Steps described generally:
## anov <- aov(lwage~id+Error(id),data=DAT)
## summary(anov)
## grandmean <- as.vector(anov$"(Intercept)"[[1]][1])
## msq_with <- summary(anov)$"Error: Within"[[1]]$"Mean Sq" ## Mean Squared Error for within group variance (for group = individuals)
## dfId <- summary(anov)$"Error: id"[[1]]$"Df"
## dfWithin <- summary(anov)$"Error: Within"[[1]]$"Df"
## msq_bet <- summary(anov)$"Error: id"[[1]]$"Mean Sq" ## Mean Squared Error for between group variance (for group = individuals)
## between <- (msq_bet-msq_with)/((dfWithin/(dfId+1))+1) ## (S1^2-S2^2)/J
## total <- msq_bet + msq_with
## msq_with ## within ok
## msq_bet ## between ok
## total
3.10 Fixed Effects Model
No random component added to \(\beta\). The fixed effects model arises from the assumption that omitted effects, \(c_i\) , in the general model
\[ y_{it} = x′_{it}β + c_i + ϵ_{it} \]
are correlated with the included variables, i.e.
\[ E[c_i |X_i ] = h(X_i). \]
Assumption: \(C_i\), the “unobservable” effect of omitted effects are correlated to the observable and included variables.
Unobservable effects could be motivations, personality traits.
Example: The chance of marriage is not only explained by the x, but dependent on the x conditioned by c.
Since the conditional means is the same in every period, it gives the unobserved effect a home, because it is conditional over time and dependent on the observed variables.
\[ y_{it} = x′_{it}β + h(X_i ) + ϵ_{it} + [c_i − h(X_i )]\\ = x′_{it}β + α_i + ϵ_{it} + [c_i − h(X_i)]. \]
$ h(X_i )$ is the unobserved, what I observed on the other variables → this is the fixed effect.

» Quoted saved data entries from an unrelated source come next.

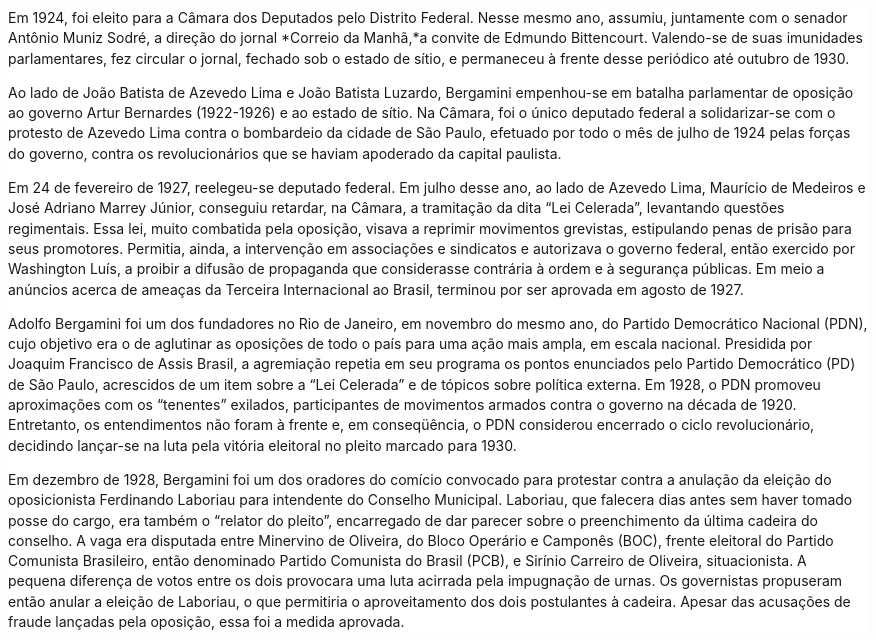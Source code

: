 Em 1924, foi eleito para a Câmara dos Deputados pelo Distrito Federal.
Nesse mesmo ano, assumiu, juntamente com o senador Antônio Muniz Sodré,
a direção do jornal *Correio da Manhã,*a convite de Edmundo Bittencourt.
Valendo-se de suas imunidades parlamentares, fez circular o jornal,
fechado sob o estado de sítio, e permaneceu à frente desse periódico até
outubro de 1930.

Ao lado de João Batista de Azevedo Lima e João Batista Luzardo,
Bergamini empenhou-se em batalha parlamentar de oposição ao governo
Artur Bernardes (1922-1926) e ao estado de sítio. Na Câmara, foi o único
deputado federal a solidarizar-se com o protesto de Azevedo Lima contra
o bombardeio da cidade de São Paulo, efetuado por todo o mês de julho de
1924 pelas forças do governo, contra os revolucionários que se haviam
apoderado da capital paulista.

Em 24 de fevereiro de 1927, reelegeu-se deputado federal. Em julho desse
ano, ao lado de Azevedo Lima, Maurício de Medeiros e José Adriano Marrey
Júnior, conseguiu retardar, na Câmara, a tramitação da dita “Lei
Celerada”, levantando questões regimentais. Essa lei, muito combatida
pela oposição, visava a reprimir movimentos grevistas, estipulando penas
de prisão para seus promotores. Permitia, ainda, a intervenção em
associações e sindicatos e autorizava o governo federal, então exercido
por Washington Luís, a proibir a difusão de propaganda que considerasse
contrária à ordem e à segurança públicas. Em meio a anúncios acerca de
ameaças da Terceira Internacional ao Brasil, terminou por ser aprovada
em agosto de 1927.

Adolfo Bergamini foi um dos fundadores no Rio de Janeiro, em novembro do
mesmo ano, do Partido Democrático Nacional (PDN), cujo objetivo era o de
aglutinar as oposições de todo o país para uma ação mais ampla, em
escala nacional. Presidida por Joaquim Francisco de Assis Brasil, a
agremiação repetia em seu programa os pontos enunciados pelo Partido
Democrático (PD) de São Paulo, acrescidos de um item sobre a “Lei
Celerada” e de tópicos sobre política externa. Em 1928, o PDN promoveu
aproximações com os “tenentes” exilados, participantes de movimentos
armados contra o governo na década de 1920. Entretanto, os entendimentos
não foram à frente e, em conseqüência, o PDN considerou encerrado o
ciclo revolucionário, decidindo lançar-se na luta pela vitória eleitoral
no pleito marcado para 1930.

Em dezembro de 1928, Bergamini foi um dos oradores do comício convocado
para protestar contra a anulação da eleição do oposicionista Ferdinando
Laboriau para intendente do Conselho Municipal. Laboriau, que falecera
dias antes sem haver tomado posse do cargo, era também o “relator do
pleito”, encarregado de dar parecer sobre o preenchimento da última
cadeira do conselho. A vaga era disputada entre Minervino de Oliveira,
do Bloco Operário e Camponês (BOC), frente eleitoral do Partido
Comunista Brasileiro, então denominado Partido Comunista do Brasil
(PCB), e Sirínio Carreiro de Oliveira, situacionista. A pequena
diferença de votos entre os dois provocara uma luta acirrada pela
impugnação de urnas. Os governistas propuseram então anular a eleição de
Laboriau, o que permitiria o aproveitamento dos dois postulantes à
cadeira. Apesar das acusações de fraude lançadas pela oposição, essa foi
a medida aprovada.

By design the bracket term is uncorrelated with Xi , thus we may absorb it in the disturbance:
\[ y_{it} = x′_{it}β + α_i + ϵ_{it} . \]
A further assumption is that \(Var (ci |Xi )\) is constant. Thus the model above is a classical linear regression model.
→ what we have in conclusion is a linear model.
The fixed effects formulation implies that differences across groups can be captures in differences in the constant term. Each \(α_i\) is treated as an unknown parameter to be estimated.
The major shortcoming of the fixed effects approach is that any time-invariant variable in the set of explanatory variables will mimic the individual specific constant term.
That is, the fixed effects formulation of the model absorbs the all time-invariant terms in the regression in \(α_i\) .
Thus the coefficient on the time-invariant variables cannot be estimated. (Hence, fixed effects models cannot be used to investigate time-invariant causes of the dependent variables.)
This lack of identification is the price of robustness of the specification to unmeasured correlation between the omitted effects and the included variables.
→ it is not possible to get an estimate for constant variables over time.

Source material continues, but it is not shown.